EXERCISE: Take every line containing "EPSS" out of the records.

SUPPLIED DATA:
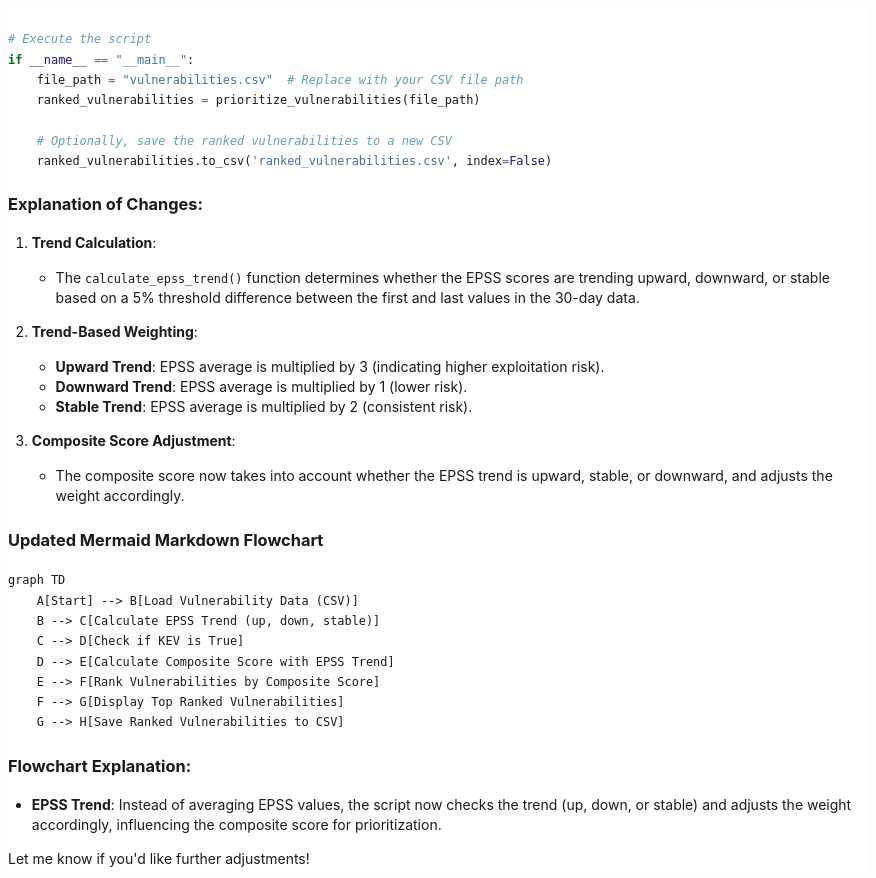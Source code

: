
 ```python

# Execute the script
if __name__ == "__main__":
    file_path = "vulnerabilities.csv"  # Replace with your CSV file path
    ranked_vulnerabilities = prioritize_vulnerabilities(file_path)

    # Optionally, save the ranked vulnerabilities to a new CSV
    ranked_vulnerabilities.to_csv('ranked_vulnerabilities.csv', index=False)
```

### Explanation of Changes:

1. **Trend Calculation**:
   - The `calculate_epss_trend()` function determines whether the EPSS scores are trending upward, downward, or stable based on a 5% threshold difference between the first and last values in the 30-day data.
   
2. **Trend-Based Weighting**:
   - **Upward Trend**: EPSS average is multiplied by 3 (indicating higher exploitation risk).
   - **Downward Trend**: EPSS average is multiplied by 1 (lower risk).
   - **Stable Trend**: EPSS average is multiplied by 2 (consistent risk).
   
3. **Composite Score Adjustment**:
   - The composite score now takes into account whether the EPSS trend is upward, stable, or downward, and adjusts the weight accordingly.

### Updated Mermaid Markdown Flowchart

```mermaid
graph TD
    A[Start] --> B[Load Vulnerability Data (CSV)]
    B --> C[Calculate EPSS Trend (up, down, stable)]
    C --> D[Check if KEV is True]
    D --> E[Calculate Composite Score with EPSS Trend]
    E --> F[Rank Vulnerabilities by Composite Score]
    F --> G[Display Top Ranked Vulnerabilities]
    G --> H[Save Ranked Vulnerabilities to CSV]
```

### Flowchart Explanation:

- **EPSS Trend**: Instead of averaging EPSS values, the script now checks the trend (up, down, or stable) and adjusts the weight accordingly, influencing the composite score for prioritization.

Let me know if you'd like further adjustments!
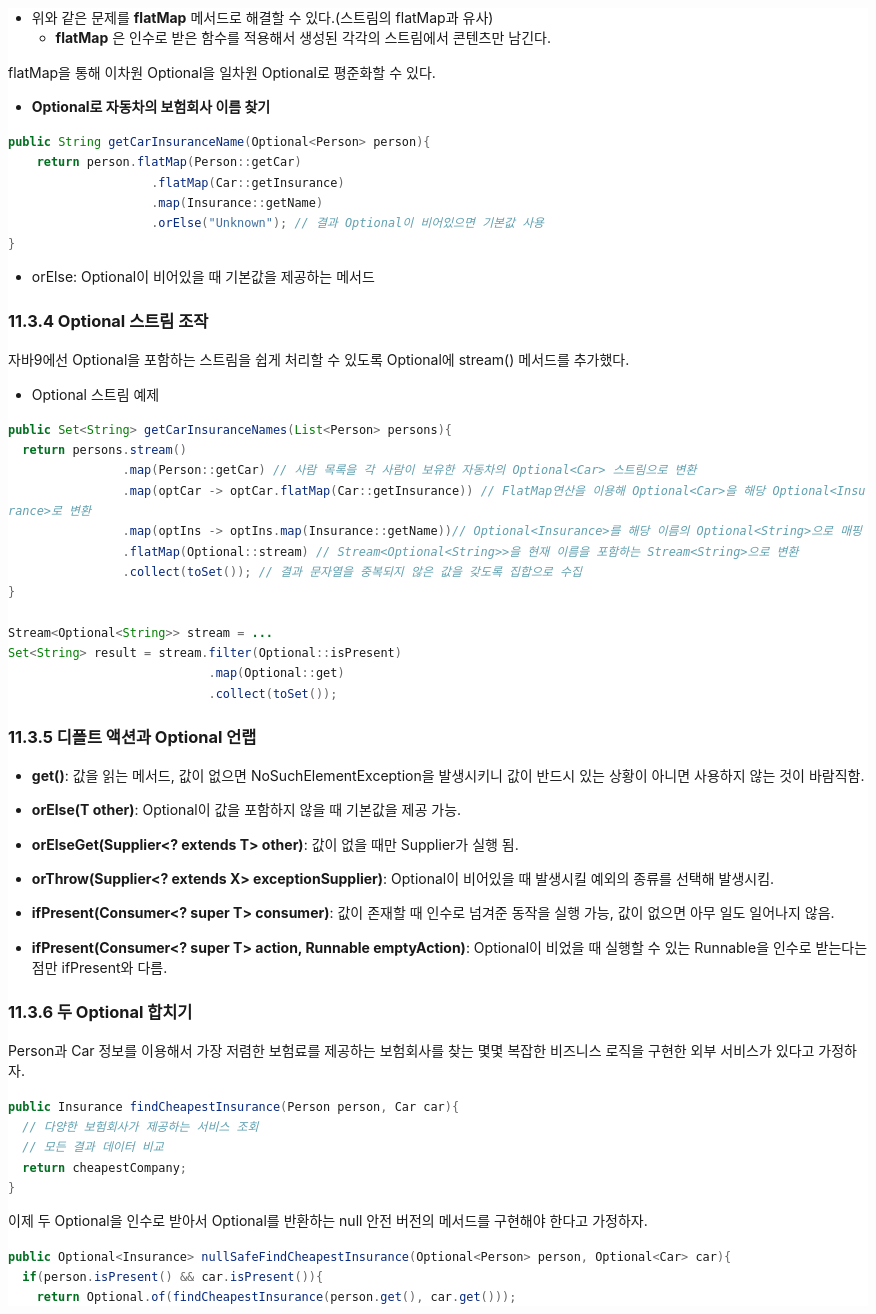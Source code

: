 * 위와 같은 문제를 __flatMap__ 메서드로 해결할 수 있다.(스트림의 flatMap과 유사)
  * __flatMap__ 은 인수로 받은 함수를 적용해서 생성된 각각의 스트림에서 콘텐츠만 남긴다.

flatMap을 통해 이차원 Optional을 일차원 Optional로 평준화할 수 있다.

* __Optional로 자동차의 보험회사 이름 찾기__
```java
public String getCarInsuranceName(Optional<Person> person){
    return person.flatMap(Person::getCar)
                    .flatMap(Car::getInsurance)
                    .map(Insurance::getName)
                    .orElse("Unknown"); // 결과 Optional이 비어있으면 기본값 사용
}
```
  * orElse: Optional이 비어있을 때 기본값을 제공하는 메서드

### __11.3.4 Optional 스트림 조작__
자바9에선 Optional을 포함하는 스트림을 쉽게 처리할 수 있도록 Optional에 stream() 메서드를 추가했다.
* Optional 스트림 예제
```java
public Set<String> getCarInsuranceNames(List<Person> persons){
  return persons.stream()
                .map(Person::getCar) // 사람 목록을 각 사람이 보유한 자동차의 Optional<Car> 스트림으로 변환
                .map(optCar -> optCar.flatMap(Car::getInsurance)) // FlatMap연산을 이용해 Optional<Car>을 해당 Optional<Insurance>로 변환
                .map(optIns -> optIns.map(Insurance::getName))// Optional<Insurance>를 해당 이름의 Optional<String>으로 매핑
                .flatMap(Optional::stream) // Stream<Optional<String>>을 현재 이름을 포함하는 Stream<String>으로 변환
                .collect(toSet()); // 결과 문자열을 중복되지 않은 값을 갖도록 집합으로 수집
}

Stream<Optional<String>> stream = ...
Set<String> result = stream.filter(Optional::isPresent)
                            .map(Optional::get)
                            .collect(toSet());
```

### __11.3.5 디폴트 액션과 Optional 언랩__
* __get()__: 값을 읽는 메서드, 값이 없으면 NoSuchElementException을 발생시키니 값이 반드시 있는 상황이 아니면 사용하지 않는 것이 바람직함.

* __orElse(T other)__: Optional이 값을 포함하지 않을 때 기본값을 제공 가능.

* __orElseGet(Supplier<? extends T> other)__: 값이 없을 때만 Supplier가 실행 됨.

* __orThrow(Supplier<? extends X> exceptionSupplier)__: Optional이 비어있을 때 발생시킬 예외의 종류를 선택해 발생시킴.

* __ifPresent(Consumer<? super T> consumer)__: 값이 존재할 때 인수로 넘겨준 동작을 실행 가능, 값이 없으면 아무 일도 일어나지 않음.

* __ifPresent(Consumer<? super T> action, Runnable emptyAction)__: Optional이 비었을 때 실행할 수 있는 Runnable을 인수로 받는다는 점만 ifPresent와 다름.

### __11.3.6 두 Optional 합치기__
Person과 Car 정보를 이용해서 가장 저렴한 보험료를 제공하는 보험회사를 찾는 몇몇 복잡한 비즈니스 로직을 구현한 외부 서비스가 있다고 가정하자.
```java
public Insurance findCheapestInsurance(Person person, Car car){
  // 다양한 보험회사가 제공하는 서비스 조회
  // 모든 결과 데이터 비교
  return cheapestCompany;
}
```
이제 두 Optional을 인수로 받아서 Optional<Insurance>를 반환하는 null 안전 버전의 메서드를 구현해야 한다고 가정하자.
```java
public Optional<Insurance> nullSafeFindCheapestInsurance(Optional<Person> person, Optional<Car> car){
  if(person.isPresent() && car.isPresent()){
    return Optional.of(findCheapestInsurance(person.get(), car.get()));
```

WRITTEN ANSWER:
   - The `calculate_epss_trend()` function determines whether the EPSS scores are trending upward, downward, or stable based on a 5% threshold difference between the first and last values in the 30-day data.
   - **Upward Trend**: EPSS average is multiplied by 3 (indicating higher exploitation risk).
   - **Downward Trend**: EPSS average is multiplied by 1 (lower risk).
   - **Stable Trend**: EPSS average is multiplied by 2 (consistent risk).
   - The composite score now takes into account whether the EPSS trend is upward, stable, or downward, and adjusts the weight accordingly.
    B --> C[Calculate EPSS Trend (up, down, stable)]
    D --> E[Calculate Composite Score with EPSS Trend]
- **EPSS Trend**: Instead of averaging EPSS values, the script now checks the trend (up, down, or stable) and adjusts the weight accordingly, influencing the composite score for prioritization.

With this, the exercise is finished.